=== Activity ===
Identify and pull out each line of the entries in which "compose" occurs.

::: Data :::

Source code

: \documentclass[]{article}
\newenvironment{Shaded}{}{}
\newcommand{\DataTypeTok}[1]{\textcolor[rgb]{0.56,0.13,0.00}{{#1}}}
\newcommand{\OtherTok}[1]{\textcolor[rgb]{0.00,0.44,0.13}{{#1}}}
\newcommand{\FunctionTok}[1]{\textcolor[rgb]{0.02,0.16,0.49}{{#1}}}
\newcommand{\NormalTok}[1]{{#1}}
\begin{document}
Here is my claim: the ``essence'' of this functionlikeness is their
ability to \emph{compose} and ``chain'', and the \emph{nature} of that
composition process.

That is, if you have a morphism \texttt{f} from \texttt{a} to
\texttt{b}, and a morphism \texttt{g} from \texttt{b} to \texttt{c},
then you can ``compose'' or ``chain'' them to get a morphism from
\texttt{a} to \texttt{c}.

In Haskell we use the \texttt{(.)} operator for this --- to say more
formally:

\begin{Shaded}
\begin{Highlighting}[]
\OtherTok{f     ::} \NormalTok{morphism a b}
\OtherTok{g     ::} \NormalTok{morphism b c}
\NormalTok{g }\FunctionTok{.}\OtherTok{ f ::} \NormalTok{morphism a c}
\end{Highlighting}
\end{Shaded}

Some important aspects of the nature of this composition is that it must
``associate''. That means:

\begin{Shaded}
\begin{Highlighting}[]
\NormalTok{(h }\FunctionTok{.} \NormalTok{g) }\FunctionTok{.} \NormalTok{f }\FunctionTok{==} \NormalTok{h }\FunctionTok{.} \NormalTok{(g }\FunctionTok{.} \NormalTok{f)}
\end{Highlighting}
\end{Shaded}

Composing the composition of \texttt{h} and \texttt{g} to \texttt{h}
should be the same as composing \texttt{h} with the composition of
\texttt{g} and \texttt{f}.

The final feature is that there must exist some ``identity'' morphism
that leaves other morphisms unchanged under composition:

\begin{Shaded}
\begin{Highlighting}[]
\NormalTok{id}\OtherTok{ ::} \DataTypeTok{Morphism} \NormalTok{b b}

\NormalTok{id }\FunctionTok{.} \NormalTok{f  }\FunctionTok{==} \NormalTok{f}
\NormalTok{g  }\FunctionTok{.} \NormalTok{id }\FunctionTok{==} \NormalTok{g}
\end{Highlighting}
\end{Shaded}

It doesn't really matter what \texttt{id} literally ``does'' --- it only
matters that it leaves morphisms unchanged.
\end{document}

:::

=== Answer to the problem ===
ability to \emph{compose} and ``chain'', and the \emph{nature} of that
then you can ``compose'' or ``chain'' them to get a morphism from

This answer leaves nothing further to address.